YouTube will do nothing to stop a video where the narrator gets frothing mad at women for imagined crimes. Instead, YouTube’s recommendation algorithm will boost misogynistic diatribes, racist screeds, and conspiracy theories that reject the curvature of the planet, deny the impact of greenhouse gases, or increase vaccine hesitancy.3
These videos invite both fawning praise and vociferous condemnation. Any comment at all under a video will make YouTube recommend that video to more people.
Engagement is engagement. Ignore bad content. Resist the temptation to write comments—even negative ones. Don’t feed the beast.
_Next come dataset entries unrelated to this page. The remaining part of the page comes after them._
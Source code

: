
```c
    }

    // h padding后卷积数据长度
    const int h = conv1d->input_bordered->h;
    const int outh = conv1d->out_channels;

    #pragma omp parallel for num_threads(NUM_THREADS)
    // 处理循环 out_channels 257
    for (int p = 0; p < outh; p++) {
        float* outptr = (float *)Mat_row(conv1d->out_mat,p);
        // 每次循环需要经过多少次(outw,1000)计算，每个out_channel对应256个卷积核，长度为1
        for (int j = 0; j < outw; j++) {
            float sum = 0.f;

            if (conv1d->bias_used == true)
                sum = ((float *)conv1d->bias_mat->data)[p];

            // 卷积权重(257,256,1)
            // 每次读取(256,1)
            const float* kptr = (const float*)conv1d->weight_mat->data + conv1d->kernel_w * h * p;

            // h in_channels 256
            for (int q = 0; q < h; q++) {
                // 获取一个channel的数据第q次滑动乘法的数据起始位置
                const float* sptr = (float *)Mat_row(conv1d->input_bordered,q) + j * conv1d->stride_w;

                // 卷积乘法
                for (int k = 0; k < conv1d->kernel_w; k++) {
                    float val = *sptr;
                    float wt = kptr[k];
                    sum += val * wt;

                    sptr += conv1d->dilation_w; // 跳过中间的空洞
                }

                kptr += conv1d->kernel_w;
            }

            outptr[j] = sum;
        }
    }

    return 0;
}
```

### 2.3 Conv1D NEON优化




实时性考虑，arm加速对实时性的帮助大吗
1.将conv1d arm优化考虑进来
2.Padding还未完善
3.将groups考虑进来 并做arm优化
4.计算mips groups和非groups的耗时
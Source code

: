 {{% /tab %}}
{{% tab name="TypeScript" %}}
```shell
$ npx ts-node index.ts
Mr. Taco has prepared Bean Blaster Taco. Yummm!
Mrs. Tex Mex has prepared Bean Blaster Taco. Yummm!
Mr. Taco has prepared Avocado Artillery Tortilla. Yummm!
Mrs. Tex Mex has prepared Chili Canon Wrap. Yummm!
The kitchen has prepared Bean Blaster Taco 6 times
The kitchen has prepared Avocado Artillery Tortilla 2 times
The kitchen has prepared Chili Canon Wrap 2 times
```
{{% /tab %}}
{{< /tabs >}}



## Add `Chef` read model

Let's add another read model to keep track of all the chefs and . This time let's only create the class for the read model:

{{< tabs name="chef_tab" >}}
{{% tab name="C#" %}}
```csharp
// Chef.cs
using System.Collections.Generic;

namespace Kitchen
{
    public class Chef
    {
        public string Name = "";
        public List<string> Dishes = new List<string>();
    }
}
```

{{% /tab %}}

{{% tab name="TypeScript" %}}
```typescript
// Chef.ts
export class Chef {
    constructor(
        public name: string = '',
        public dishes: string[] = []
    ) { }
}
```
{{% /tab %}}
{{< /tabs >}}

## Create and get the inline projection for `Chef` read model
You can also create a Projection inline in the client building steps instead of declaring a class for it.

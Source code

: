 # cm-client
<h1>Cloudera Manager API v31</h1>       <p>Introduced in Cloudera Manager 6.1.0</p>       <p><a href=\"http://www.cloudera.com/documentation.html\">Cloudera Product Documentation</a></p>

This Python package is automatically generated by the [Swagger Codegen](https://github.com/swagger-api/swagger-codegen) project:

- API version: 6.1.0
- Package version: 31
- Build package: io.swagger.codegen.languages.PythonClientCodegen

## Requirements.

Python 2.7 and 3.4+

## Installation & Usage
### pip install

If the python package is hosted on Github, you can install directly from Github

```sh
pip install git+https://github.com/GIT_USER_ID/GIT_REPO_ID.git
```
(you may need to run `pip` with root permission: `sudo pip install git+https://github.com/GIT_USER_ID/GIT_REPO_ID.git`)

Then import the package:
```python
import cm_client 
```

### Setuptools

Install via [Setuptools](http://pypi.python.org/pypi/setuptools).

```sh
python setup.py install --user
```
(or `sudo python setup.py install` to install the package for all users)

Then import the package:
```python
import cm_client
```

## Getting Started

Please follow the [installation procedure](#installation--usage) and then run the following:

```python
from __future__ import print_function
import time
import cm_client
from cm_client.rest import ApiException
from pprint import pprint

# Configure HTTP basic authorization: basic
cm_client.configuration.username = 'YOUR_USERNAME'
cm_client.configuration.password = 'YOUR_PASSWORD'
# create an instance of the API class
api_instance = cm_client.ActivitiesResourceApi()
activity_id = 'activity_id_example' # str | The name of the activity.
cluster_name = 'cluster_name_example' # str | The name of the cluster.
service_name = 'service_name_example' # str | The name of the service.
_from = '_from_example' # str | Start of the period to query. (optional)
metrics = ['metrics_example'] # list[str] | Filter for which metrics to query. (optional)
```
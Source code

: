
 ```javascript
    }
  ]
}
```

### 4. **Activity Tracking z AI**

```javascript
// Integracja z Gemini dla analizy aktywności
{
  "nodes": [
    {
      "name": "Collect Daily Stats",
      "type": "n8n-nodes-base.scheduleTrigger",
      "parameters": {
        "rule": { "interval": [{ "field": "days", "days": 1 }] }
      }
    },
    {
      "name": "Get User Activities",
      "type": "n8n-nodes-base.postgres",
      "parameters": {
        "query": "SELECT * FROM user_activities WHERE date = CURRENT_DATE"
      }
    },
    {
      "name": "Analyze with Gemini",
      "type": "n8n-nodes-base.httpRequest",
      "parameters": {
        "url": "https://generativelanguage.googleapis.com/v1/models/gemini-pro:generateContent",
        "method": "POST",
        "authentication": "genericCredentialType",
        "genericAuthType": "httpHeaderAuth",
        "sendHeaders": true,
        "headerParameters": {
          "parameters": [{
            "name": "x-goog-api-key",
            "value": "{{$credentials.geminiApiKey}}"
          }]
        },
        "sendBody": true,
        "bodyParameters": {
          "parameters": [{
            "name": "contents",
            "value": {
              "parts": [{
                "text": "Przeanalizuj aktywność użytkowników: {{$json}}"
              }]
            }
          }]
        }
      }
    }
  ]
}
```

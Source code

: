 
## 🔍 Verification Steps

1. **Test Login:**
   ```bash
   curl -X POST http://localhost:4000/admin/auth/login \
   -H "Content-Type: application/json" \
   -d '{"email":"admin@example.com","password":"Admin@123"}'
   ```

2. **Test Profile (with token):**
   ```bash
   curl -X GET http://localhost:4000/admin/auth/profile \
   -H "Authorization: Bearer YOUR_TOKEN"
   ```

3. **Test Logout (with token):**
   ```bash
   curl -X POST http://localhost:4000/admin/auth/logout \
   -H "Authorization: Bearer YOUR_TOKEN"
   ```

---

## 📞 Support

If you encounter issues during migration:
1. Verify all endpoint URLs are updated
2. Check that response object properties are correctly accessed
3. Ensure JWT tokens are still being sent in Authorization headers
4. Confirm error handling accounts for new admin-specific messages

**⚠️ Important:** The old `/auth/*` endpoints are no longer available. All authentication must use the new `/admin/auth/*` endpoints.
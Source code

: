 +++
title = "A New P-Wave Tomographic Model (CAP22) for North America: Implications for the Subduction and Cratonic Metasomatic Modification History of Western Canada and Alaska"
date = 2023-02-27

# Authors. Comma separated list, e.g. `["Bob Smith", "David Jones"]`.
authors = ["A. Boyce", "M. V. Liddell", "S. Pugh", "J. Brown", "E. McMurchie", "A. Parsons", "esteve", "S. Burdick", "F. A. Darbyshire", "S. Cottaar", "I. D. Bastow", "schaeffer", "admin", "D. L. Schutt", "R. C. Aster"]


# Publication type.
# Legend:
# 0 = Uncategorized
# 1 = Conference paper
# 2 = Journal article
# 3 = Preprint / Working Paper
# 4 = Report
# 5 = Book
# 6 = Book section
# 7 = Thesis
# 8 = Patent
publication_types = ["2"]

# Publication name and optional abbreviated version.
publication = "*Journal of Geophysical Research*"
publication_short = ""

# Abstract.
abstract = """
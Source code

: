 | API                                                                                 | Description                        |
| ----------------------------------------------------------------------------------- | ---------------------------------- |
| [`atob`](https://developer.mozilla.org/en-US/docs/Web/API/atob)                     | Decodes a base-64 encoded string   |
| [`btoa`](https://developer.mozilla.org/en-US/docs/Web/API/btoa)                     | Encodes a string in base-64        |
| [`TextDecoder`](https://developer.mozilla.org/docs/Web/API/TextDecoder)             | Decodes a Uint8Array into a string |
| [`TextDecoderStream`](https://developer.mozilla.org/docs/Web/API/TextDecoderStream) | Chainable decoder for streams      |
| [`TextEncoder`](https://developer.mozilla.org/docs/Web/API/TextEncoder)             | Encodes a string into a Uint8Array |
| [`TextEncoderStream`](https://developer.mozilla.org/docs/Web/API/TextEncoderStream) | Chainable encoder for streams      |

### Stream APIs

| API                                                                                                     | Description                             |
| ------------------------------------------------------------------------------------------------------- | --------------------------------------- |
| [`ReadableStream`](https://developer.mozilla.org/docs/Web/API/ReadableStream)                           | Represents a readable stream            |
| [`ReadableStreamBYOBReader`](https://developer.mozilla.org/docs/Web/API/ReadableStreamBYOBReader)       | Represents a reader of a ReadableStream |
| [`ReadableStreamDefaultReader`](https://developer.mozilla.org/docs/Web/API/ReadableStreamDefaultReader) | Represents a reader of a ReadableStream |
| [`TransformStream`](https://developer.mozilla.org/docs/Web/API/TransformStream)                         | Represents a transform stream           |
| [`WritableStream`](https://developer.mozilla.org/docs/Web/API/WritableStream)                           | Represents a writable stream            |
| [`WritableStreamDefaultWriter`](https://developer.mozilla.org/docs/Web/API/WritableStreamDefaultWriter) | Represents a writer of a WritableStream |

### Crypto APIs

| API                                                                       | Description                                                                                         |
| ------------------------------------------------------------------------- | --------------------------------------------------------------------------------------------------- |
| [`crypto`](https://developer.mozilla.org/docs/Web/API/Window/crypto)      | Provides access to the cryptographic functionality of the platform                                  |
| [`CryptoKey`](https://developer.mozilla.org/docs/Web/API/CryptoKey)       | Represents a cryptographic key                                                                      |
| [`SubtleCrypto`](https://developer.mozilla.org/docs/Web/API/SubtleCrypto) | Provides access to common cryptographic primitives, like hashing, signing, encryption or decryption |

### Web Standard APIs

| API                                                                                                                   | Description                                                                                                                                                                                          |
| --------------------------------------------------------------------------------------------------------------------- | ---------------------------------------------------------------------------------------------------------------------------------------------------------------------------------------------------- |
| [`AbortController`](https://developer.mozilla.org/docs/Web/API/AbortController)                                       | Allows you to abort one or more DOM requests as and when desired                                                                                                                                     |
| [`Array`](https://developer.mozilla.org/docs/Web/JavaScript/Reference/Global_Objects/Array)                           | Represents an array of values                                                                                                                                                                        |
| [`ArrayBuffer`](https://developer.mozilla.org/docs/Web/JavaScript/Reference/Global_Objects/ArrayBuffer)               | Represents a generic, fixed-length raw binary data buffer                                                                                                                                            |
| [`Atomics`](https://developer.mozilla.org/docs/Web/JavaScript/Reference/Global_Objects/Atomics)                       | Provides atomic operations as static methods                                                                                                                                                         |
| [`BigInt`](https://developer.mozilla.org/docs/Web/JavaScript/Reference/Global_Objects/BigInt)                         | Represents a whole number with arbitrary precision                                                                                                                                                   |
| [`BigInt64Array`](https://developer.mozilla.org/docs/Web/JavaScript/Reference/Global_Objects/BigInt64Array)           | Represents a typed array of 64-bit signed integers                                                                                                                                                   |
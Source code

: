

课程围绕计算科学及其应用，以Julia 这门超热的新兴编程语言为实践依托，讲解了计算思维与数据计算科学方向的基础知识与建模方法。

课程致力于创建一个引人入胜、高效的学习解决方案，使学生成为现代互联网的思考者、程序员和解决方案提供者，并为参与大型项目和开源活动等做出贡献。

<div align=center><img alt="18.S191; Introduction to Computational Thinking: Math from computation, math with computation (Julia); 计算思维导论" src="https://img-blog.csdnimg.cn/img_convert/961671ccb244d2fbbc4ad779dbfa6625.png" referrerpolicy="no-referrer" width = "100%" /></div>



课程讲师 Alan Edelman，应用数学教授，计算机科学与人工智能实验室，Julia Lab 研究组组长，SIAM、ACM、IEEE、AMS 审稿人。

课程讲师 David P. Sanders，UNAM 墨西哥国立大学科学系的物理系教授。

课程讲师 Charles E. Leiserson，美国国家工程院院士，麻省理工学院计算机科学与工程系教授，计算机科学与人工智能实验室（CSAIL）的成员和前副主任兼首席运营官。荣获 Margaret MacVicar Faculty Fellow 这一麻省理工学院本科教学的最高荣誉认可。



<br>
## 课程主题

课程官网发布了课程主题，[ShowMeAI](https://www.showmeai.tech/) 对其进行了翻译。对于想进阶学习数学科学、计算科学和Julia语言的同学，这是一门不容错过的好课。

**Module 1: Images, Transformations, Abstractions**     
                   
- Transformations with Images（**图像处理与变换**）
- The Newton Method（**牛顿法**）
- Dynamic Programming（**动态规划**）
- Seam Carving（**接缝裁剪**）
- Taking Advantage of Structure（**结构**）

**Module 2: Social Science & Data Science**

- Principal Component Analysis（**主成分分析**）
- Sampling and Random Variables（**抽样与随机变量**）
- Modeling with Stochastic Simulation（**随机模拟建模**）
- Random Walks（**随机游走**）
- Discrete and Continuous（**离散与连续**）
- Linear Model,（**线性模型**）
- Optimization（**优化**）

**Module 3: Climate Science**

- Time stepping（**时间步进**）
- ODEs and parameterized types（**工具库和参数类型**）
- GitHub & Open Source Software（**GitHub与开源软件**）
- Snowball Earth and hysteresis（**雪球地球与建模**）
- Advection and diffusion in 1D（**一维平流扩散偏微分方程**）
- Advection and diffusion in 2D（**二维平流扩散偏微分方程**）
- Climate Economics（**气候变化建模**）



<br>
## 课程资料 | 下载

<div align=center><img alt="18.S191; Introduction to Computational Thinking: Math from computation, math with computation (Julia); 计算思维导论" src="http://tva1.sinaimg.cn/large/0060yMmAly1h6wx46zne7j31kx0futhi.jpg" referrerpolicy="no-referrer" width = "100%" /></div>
- Any web browser will work. As always, remember that Mozilla Firefox is cross-platofrm, free, and open source.↩
- The most common usage of BitTorrent technology is in the sharing of copyrighted movies. This sharing is often a copyright violation. (Downloading itself is usually fine, but with BitTorrent you are always downloading and sharing at the same time. That’s how it works.) You will get caught if you bootleg movies while you are in a country that enforces copyright laws and you don’t use a reliable VPN. BitTorrents are also useful for perfectly legitimate purposes and even desirable. They are the preferred form of distributing Linux, for example.↩
- The behavior of the US is particularly shameful on this front—even before RFK Jr. became the Secretary of Health. From 2020 to mid-2021, the Pentagon spread disinformation about China’s free vaccine for Covid. Before and after, Bill Gates has consistently defended proprietary secrets in medicine.↩
Websites
This website runs on Ghost software, which is open source and available under the MIT license and on a host that uses nginx. Ghost currently integrates with Mailgun for emails, but it is possible (someday) for someone to add the functionality for other mass email services.
The podcast’s RSS feed and episode files go through a WordPress site that uses the PowerPress plug-in, licensed under a copyleft and open-source license GPL, version 2.0 or above.